Stored items from a collection:
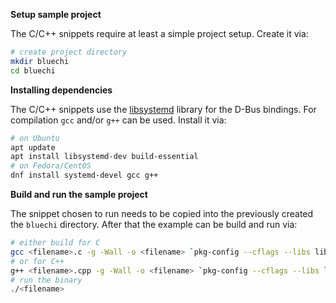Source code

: <!-- markdownlint-disable-file MD013 MD036 MD041 -->
**Setup sample project**

The C/C++ snippets require at least a simple project setup. Create it via:

```bash
# create project directory
mkdir bluechi
cd bluechi
```

**Installing dependencies**

The C/C++ snippets use the [libsystemd](https://www.freedesktop.org/software/systemd/man/libsystemd.html) library for the D-Bus bindings. For compilation `gcc` and/or `g++` can be used. Install it via:

```bash
# on Ubuntu
apt update
apt install libsystemd-dev build-essential
# on Fedora/CentOS
dnf install systemd-devel gcc g++
```

**Build and run the sample project**

The snippet chosen to run needs to be copied into the previously created the `bluechi` directory. After that the example can be build and run via:

```bash
# either build for C
gcc <filename>.c -g -Wall -o <filename> `pkg-config --cflags --libs libsystemd`
# or for C++
g++ <filename>.cpp -g -Wall -o <filename> `pkg-config --cflags --libs libsystemd`
# run the binary
./<filename>
```

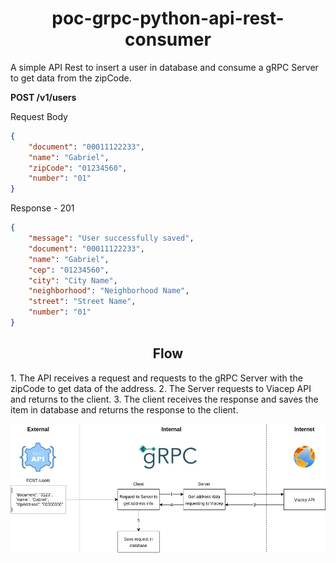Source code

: <h1 align="center">poc-grpc-python-api-rest-consumer</h1>

A simple API Rest to insert a user in database and consume a gRPC Server to get data from the zipCode.

**POST /v1/users**

Request Body
``` json
{
    "document": "00011122233",
    "name": "Gabriel",
    "zipCode": "01234560",
    "number": "01"
}
```

Response - 201
``` json
{
    "message": "User successfully saved",
    "document": "00011122233",
    "name": "Gabriel",
    "cep": "01234560",
    "city": "City Name",
    "neighborhood": "Neighborhood Name",
    "street": "Street Name",
    "number": "01"
}
```

<h2 align="center">Flow</h2>
1. The API receives a request and requests to the gRPC Server with the zipCode to get data of the address.
2. The Server requests to Viacep API and returns to the client.
3. The client receives the response and saves the item in database and returns the response to the client.

![](diagram/Diagram.jpg)
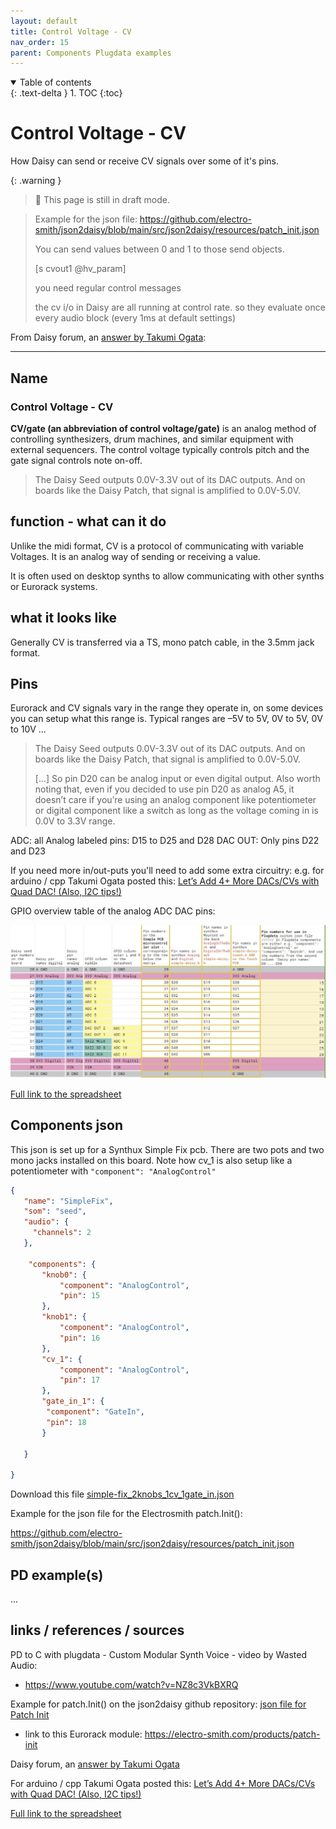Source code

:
 ```yaml
---
layout: default
title: Control Voltage - CV
nav_order: 15
parent: Components Plugdata examples
---
```


<details open markdown="block">
  <summary>
    Table of contents
  </summary>
  {: .text-delta }
1. TOC
{:toc}
</details>

# Control Voltage - CV

How Daisy can send or receive CV signals over some of it's pins.

{: .warning }
> 👀 This page is still in draft mode.

>Example for the json file: https://github.com/electro-smith/json2daisy/blob/main/src/json2daisy/resources/patch_init.json
>
>You can send values between 0 and 1 to those send objects.
>
>[s cvout1 @hv_param]
>
>you need regular control messages
>
>the cv i/o in Daisy are all running at control rate. so they evaluate once every audio block (every 1ms at default settings)

From Daisy forum, an [answer by Takumi Ogata](https://forum.electro-smith.com/t/is-there-a-resource-for-how-to-use-json-pin-names-when-using-pd2dsy/4005/6):

***

## Name

### Control Voltage - CV


**CV/gate (an abbreviation of control voltage/gate)** is an analog method of controlling synthesizers, drum machines, and similar equipment with external sequencers. The control voltage typically controls pitch and the gate signal controls note on-off.

> The Daisy Seed outputs 0.0V-3.3V out of its DAC outputs. And on boards like the Daisy Patch, that signal is amplified to 0.0V-5.0V.


## function - what can it do

Unlike the midi format, CV is a protocol of communicating with variable Voltages. It is an analog way of sending or receiving a value.

It is often used on desktop synths to allow communicating with other synths or Eurorack systems.

## what it looks like

Generally CV is transferred via a TS, mono patch cable, in the 3.5mm jack format.

## Pins

Eurorack and CV signals vary in the range they operate in, on some devices you can setup what this range is. Typical ranges are –5V to 5V, 0V to 5V, 0V to 10V ...

> The Daisy Seed outputs 0.0V-3.3V out of its DAC outputs. And on boards like the Daisy Patch, that signal is amplified to 0.0V-5.0V.
>
> [...] So pin D20 can be analog input or even digital output. Also worth noting that, even if you decided to use pin D20 as analog A5, it doesn’t care if you’re using an analog component like potentiometer or digital component like a switch as long as the voltage coming in is 0.0V to 3.3V range.

ADC: all Analog labeled pins: D15 to D25 and D28
DAC OUT: Only pins D22 and D23

If you need more in/out-puts you'll need to add some extra circuitry: e.g. for arduino / cpp Takumi Ogata posted this: [Let’s Add 4+ More DACs/CVs with Quad DAC! (Also, I2C tips!)](https://forum.electro-smith.com/t/lets-add-4-more-dacs-cvs-with-quad-dac-also-i2c-tips/3428)

GPIO overview table of the analog ADC DAC pins:

![GPIO overview table of the analog ADC DAC pins](img/analog-pins_GPIO_daisy_seed_table.jpg)

[Full link to the spreadsheet](https://docs.google.com/spreadsheets/d/1xtg_s1tk8tm-6qNkBLFc6V1L_Mpmu-PCOvv7qEyr9mU/edit?usp=sharing) 

## Components json

This json is set up for a Synthux Simple Fix pcb. There are two pots and two mono jacks installed on this board.
Note how cv_1 is also setup like a potentiometer with `"component": "AnalogControl"`

```json
{
   "name": "SimpleFix",
   "som": "seed",
   "audio": {
     "channels": 2
   },

    "components": {
       "knob0": {
           "component": "AnalogControl",
           "pin": 15
       },
       "knob1": {
           "component": "AnalogControl",
           "pin": 16
       },
       "cv_1": {
           "component": "AnalogControl",
           "pin": 17
       },
       "gate_in_1": {
        "component": "GateIn",
        "pin": 18
       }

   }

}   
```

Download this file [simple-fix_2knobs_1cv_1gate_in.json](simple-fix_2knobs_1cv_1gate_in.json)


Example for the json file for the Electrosmith patch.Init():

https://github.com/electro-smith/json2daisy/blob/main/src/json2daisy/resources/patch_init.json

## PD example(s)

...



## links / references / sources

PD to C with plugdata - Custom Modular Synth Voice - video by Wasted Audio:
- https://www.youtube.com/watch?v=NZ8c3VkBXRQ


Example for patch.Init() on the json2daisy github repository: [json file for Patch Init](https://github.com/electro-smith/json2daisy/blob/main/src/json2daisy/resources/patch_init.json)
- link to this Eurorack module: https://electro-smith.com/products/patch-init

Daisy forum, an [answer by Takumi Ogata](https://forum.electro-smith.com/t/is-there-a-resource-for-how-to-use-json-pin-names-when-using-pd2dsy/4005/6)

For arduino / cpp Takumi Ogata posted this: [Let’s Add 4+ More DACs/CVs with Quad DAC! (Also, I2C tips!)](https://forum.electro-smith.com/t/lets-add-4-more-dacs-cvs-with-quad-dac-also-i2c-tips/3428)

[Full link to the spreadsheet](https://docs.google.com/spreadsheets/d/1xtg_s1tk8tm-6qNkBLFc6V1L_Mpmu-PCOvv7qEyr9mU/edit?usp=sharing)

_TASK OBJECTIVE_
What is the number of lines above that contain the string "they"? Answer with that number only.

_TASK RESULT_
2